Shouldn’t we want to boost our herd immunity to protect our more vulnerable citizens?

Shouldn’t we want to develop safe formulas with the utmost transparency for the good of humanity, and be open to criticisms and improvements?

Shouldn’t we want to validate our fellow parents’ fears and think beyond the narrow-minded perspective of “ME” vs. “THEM”? Can’t we see that we all want to do the right thing?

And when we find compassion, we can also find nuance (the other missing factor in the black-and-white debate). Writing off all “anti-vaxx” concerns is just as ignorant and small-minded as we accuse them of being. Although the motivation to rally around vaccines is done with the best of intentions — not only for our children, but for all children — we can’t push too far. We can’t ignore all of the concerns as “crazy.” We can’t declare broad-stroke VACCINES FOR ALL, NO QUESTIONS YA BIG DUMMIES. Is our medical-industrial complex and profit-turning vaccine industry really not a conflict of interest? Are we willing to deny that maybe some kids have unique biologies that might cause unique side-effects, and that more transparent research needs to be done? And not for an agenda, or a talking point, or to fulfill our biases, but for the good of humanity. And speaking of nuance, not everyone who delays or questions vaccines are immediately “anti.” Even our pediatrician — a brilliant, highly respected doctor — raised his eyebrows when he saw how “loaded up” my toddler was with scheduled vaccines. He recommends a slightly spaced out, consciously conservative schedule that still hits the public-school mandated requirements. Yet that conversation gets swept away in the anti-vaxx hysteria, written off as loony talk.

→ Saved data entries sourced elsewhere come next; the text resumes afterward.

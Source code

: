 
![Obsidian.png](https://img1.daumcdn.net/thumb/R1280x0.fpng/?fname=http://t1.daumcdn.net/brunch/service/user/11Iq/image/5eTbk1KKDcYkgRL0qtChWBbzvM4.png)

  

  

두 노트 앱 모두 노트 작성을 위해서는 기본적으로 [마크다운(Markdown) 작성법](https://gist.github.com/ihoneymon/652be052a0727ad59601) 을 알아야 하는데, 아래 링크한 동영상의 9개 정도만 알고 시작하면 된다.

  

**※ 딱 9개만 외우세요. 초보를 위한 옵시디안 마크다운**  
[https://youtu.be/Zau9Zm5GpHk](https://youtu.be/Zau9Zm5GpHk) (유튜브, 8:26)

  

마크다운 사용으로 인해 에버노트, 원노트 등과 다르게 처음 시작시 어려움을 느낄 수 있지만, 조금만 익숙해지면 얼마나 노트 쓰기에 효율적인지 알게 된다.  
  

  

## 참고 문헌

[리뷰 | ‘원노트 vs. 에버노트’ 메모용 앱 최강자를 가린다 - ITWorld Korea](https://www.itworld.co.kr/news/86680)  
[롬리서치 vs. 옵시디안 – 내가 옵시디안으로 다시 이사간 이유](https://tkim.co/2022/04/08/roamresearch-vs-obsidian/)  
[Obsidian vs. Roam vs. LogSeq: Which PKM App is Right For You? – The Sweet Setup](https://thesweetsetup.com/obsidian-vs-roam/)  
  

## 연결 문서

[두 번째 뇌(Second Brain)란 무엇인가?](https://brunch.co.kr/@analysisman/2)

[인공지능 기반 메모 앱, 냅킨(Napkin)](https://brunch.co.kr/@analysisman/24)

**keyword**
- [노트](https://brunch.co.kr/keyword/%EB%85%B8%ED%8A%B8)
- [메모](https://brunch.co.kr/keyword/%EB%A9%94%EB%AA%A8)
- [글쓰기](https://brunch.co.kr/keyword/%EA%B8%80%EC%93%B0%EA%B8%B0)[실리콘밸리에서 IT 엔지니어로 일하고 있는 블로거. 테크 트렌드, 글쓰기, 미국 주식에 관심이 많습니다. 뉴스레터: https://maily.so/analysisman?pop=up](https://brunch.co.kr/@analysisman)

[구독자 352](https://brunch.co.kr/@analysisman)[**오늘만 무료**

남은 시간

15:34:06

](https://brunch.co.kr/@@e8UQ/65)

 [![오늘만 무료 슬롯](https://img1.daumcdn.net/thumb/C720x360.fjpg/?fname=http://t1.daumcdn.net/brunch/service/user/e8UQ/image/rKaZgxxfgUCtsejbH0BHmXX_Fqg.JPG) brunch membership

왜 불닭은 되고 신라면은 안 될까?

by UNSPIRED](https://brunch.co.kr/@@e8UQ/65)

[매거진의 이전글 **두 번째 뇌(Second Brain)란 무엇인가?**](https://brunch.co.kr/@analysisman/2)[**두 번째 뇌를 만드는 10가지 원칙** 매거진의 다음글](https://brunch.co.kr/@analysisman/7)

What I’m saying is, it’s not black and white, this or that, all or nothing. Until we can find the nuance and honesty — until we can look one another in the eyes and see the burning concerns for our children’s health and safety — we’ll never move forward.

So yes, let’s have a conversation about vaccines, now more than ever. But let’s talk about the real issues: fear, social responsibility, and parental love. And let’s do it with some compassion. Because until we do, we’ll always be stuck in our labeled boxes, screaming into the void, holding our children, silently pleading, please keep my babies safe. 

The stakes are too high to be caught up in polarizing nonsense. Our children, our people, deserve better.